Right now he is upstairs packing, and not for a vacation, but for a long year away from his family serving his country. We've had our ups and downs with his chain of command with this whole deployment and quiet frankly I'm not as ready as I thought. A little background for those who dont know.


We moved to Hawaii this past June knowing he'd be deploying sometime this April. A full year, almost, having time to prepare. Then March got here, his company had too many soldiers going, and he was put on rear-d. Which means if something were to happen to someone over there or a spot became available he'd go at anytime with no times notice. Being on rear-d he would have been stuck on endless redundant details. So we go through a few weeks of thinking he wasn't being deployed only to wake up one day to his battle buddies saying,"hey dude when you coming back with us" He was now deploying and no one from his chain of command had communicated this with him. Oh well, we got over that and here we are.

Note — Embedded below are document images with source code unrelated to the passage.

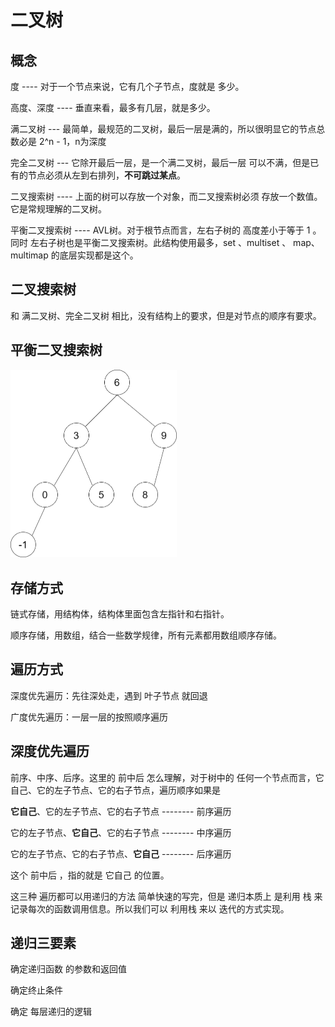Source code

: 

# 二叉树

## 概念

度 ---- 对于一个节点来说，它有几个子节点，度就是 多少。

高度、深度   ----   垂直来看，最多有几层，就是多少。

满二叉树  ---   最简单，最规范的二叉树，最后一层是满的，所以很明显它的节点总数必是 2^n - 1，n为深度

完全二叉树  ---  它除开最后一层，是一个满二叉树，最后一层 可以不满，但是已有的节点必须从左到右排列，**不可跳过某点**。

二叉搜索树   ----   上面的树可以存放一个对象，而二叉搜索树必须 存放一个数值。它是常规理解的二叉树。

平衡二叉搜索树  ----  AVL树。对于根节点而言，左右子树的 高度差小于等于 1 。同时  左右子树也是平衡二叉搜索树。此结构使用最多，set 、multiset 、 map、multimap 的底层实现都是这个。

## 二叉搜索树

和 满二叉树、完全二叉树 相比，没有结构上的要求，但是对节点的顺序有要求。

## 平衡二叉搜索树

<img src="Images/平衡二叉搜索树.png" style="zoom: 50%;" />

## 存储方式

链式存储，用结构体，结构体里面包含左指针和右指针。

顺序存储，用数组，结合一些数学规律，所有元素都用数组顺序存储。

## 遍历方式

深度优先遍历：先往深处走，遇到  叶子节点  就回退

广度优先遍历：一层一层的按照顺序遍历

## 深度优先遍历

前序、中序、后序。这里的 前中后 怎么理解，对于树中的  任何一个节点而言，它自己、它的左子节点、它的右子节点，遍历顺序如果是

**它自己**、它的左子节点、它的右子节点  --------   前序遍历

它的左子节点、**它自己**、它的右子节点  --------    中序遍历

它的左子节点、它的右子节点、**它自己**    --------     后序遍历

这个  前中后 ，指的就是  它自己  的位置。

这三种  遍历都可以用递归的方法 简单快速的写完，但是  递归本质上 是利用 栈 来记录每次的函数调用信息。所以我们可以  利用栈  来以 迭代的方式实现。

## 递归三要素

确定递归函数 的参数和返回值

确定终止条件

确定 每层递归的逻辑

So, here I am, sitting downstairs listening to his things being tossed on the floor, the scuffling of  his feet and bags as the prepare to leave the house, and I think to myself "whew maybe I'm not ready". Every time I look at him I tear up. Bryan is my best friend, my soul mate, my other half. He isn't like the typical husband that doesn't do much except game and complain about work. My husband and I are a team, a great one for that matter... and I'm not so sure if I can do this team work with out him. There isn't an "I" in team..

Saturday, April 2, 2011

I need a cigerette and I dont even smoke

That title says it all. Im stressed to the max... FOR NO REASON. My husband is still here, my bills are paid, we have groceries.. Oh wait we also have 2 very high strung kids. I need Nanny 911 to come to my house and teach us how to live better. Im totally lost. Ugh suggestions, tips, a week away... Anything to lower my blood pressure.